Voters to Decide on City Council Addition

Added council member could strengthen 'strong mayor'

Does San Diego need another City Council member? That question will face voters in next June's primary election

If they answer "yes," taxpayers will be on the hook for nearly $1 million a year to bankroll the new council office, which would be the city's ninth, following redistricting in the wake of the 2010 census.

With the city facing a budget deficit upward of $180 million next fiscal year, there would be more costs.

"You're going to be adding an additional election," noted Councilwoman Donna Frye.  "It's going to cost more money forever.  Forever."

Council members are already conducting research and holding discussions, facing a March 1 deadline to refine the wording and work out a variety of administrative and political issues.
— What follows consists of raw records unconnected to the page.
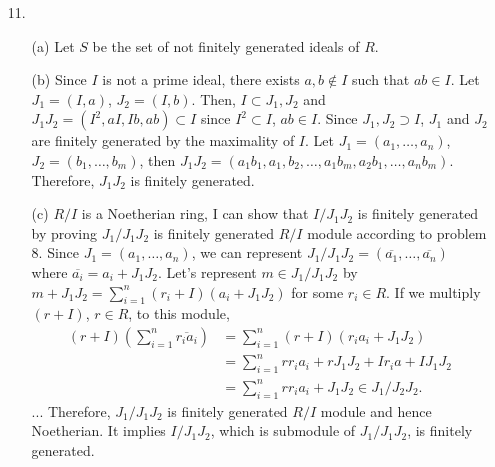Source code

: \documentclass[12pt]{article}
\begin{document}
\begin{enumerate}
\begin{proof}
Let $\frac{1}{p(x)}\in k(x)=\left(\frac{a_1(x)}{b_1(x)},\frac{a_2(x)}{b_2(x)},\ldots, \frac{a_n(x)}{b_n(x)}\right)$, then $\frac{1}{p(x)}\in k\left[\frac{a_1(x)}{b_1(x)},\frac{a_2(x)}{b_2(x)},\ldots, \frac{a_n(x)}{b_n(x)}\right]$. Since $\frac{1}{p(x)}$ is not constant, and right hand side is polynomial, it would be written as $\frac{r(x)}{t(x)}$ for some $r(x),t(x)\in k[x]$. Note that $t(x)$ is at least degree 1 polynomial having a irreducible factor in $p_{ij}(x)$ for some $i,j$.... To meet $\frac{1}{p(x)}=\frac{r(x)}{t(x)}$, $t(x)=p(x)r(x)$ but it means  $r(x)$ is divided by $p(x)$ which is contradiction to assumption. Therefore, $k(x)$ is not finitely generated k-algebra
\end{proof}
\item[11.]\begin{enumerate}
\item[(a)] Let $S$ be the set of not finitely generated ideals of $R$. 
\item[(b)] Since $I$ is not a prime ideal, there exists $a,b\notin I$ such that $ab\in I$. Let $J_1=(I,a)$, $J_2=(I,b)$. Then, $I\subset J_1,J_2$ and $J_1J_2=(I^2, aI, Ib, ab)\subset I$ since $I^2\subset I$, $ab\in I$. Since $J_1,J_2\supset I$, $J_1$ and $J_2$ are finitely generated by the maximality of $I$. Let $J_1=(a_1, \ldots, a_n)$, $J_2=(b_1, \ldots, b_m)$, then $J_1J_2=(a_1b_1, a_1,b_2, \ldots, a_1b_m,a_2b_1, \ldots, a_nb_m)$. Therefore, $J_1J_2$ is finitely generated.
\item[(c)] $R/I$ is a Noetherian ring, I can show that $I/J_1J_2$ is finitely generated by proving $J_1/J_1J_2$ is finitely generated $R/I$ module according to problem 8. Since $J_1=(a_1, \ldots, a_n)$, we can represent $J_1/J_1J_2=(\overline{a_1}, \ldots, \overline{a_n})$ where $\overline{a_i}=a_i+J_1J_2$. Let's represent $m\in J_1/J_1J_2$ by $m+J_1J_2=\sum\limits_{i=1}^n (r_i+I)(a_i+J_1J_2)$ for some $r_i\in R$. If we multiply $(r+I)$, $r\in R$, to this module, 
\begin{equation*}
\begin{split}
(r+I)\left(\sum\limits_{i=1}^n \overline{r_ia_i}\right)&=\sum\limits_{i=1}^n (r+I)(r_ia_i+J_1J_2) \\
&=\sum\limits_{i=1}^n r r_ia_i+rJ_1J_2+Ir_ia+IJ_1J_2 \\
&=\sum\limits_{i=1}^n r r_ia_i+J_1J_2 \in J_1/J_2J_2.
\end{split}
\end{equation*}
...
Therefore, $J_1/J_1J_2$ is finitely generated $R/I$ module and hence Noetherian. It implies $I/J_1J_2$, which is submodule of $J_1/J_1J_2$, is finitely generated.

\end{enumerate}
\end{enumerate}
\end{document}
The measure would make permanent the so-called "strong mayor," chief-executive system of city government  that city voters approved as a five-year experiment in 2005.

Upon creation of a ninth council district, it would require a supermajority of six council votes -- versus the current five -- to override a mayoral veto or to reverse the mayor's hiring and firing decisions on police and fire chiefs.

Since the "strong mayor" system began, the council has split four to four on a number of votes and has occasionally  frustrated Mayor Jerry Sanders with a five-vote veto override.

A six-vote override requirement would raise the bar for the council to countermand future mayors. 

City officials estimate it will cost more than $200,000 to place the measure on the June ballot.

"If we were in good [economic] times," said City Heights community activist Theresa Quiroz, "I think it may be a no-brainer, but at the moment, it's not."

Testifying Wednesday before the Council's Rules, Open Government & Intergovernmental Relations Committee, Quiroz said: "There is so much that we need to discuss before we spend the city's precious and dwindling time and money -- assuming that this ballot measure will pass." 

Committee members took issue with using the term "strong mayor" alone in the ballot measure's title, suggesting that it be replaced with "strong mayor/strong council form of government."

By any name, the new system still has critics.

"We need to make a decision," Bird Rock resident Crickett Bradburn told the committee. "Are we satisfied with having that much power in the hands of one person -- regardless of who they are?"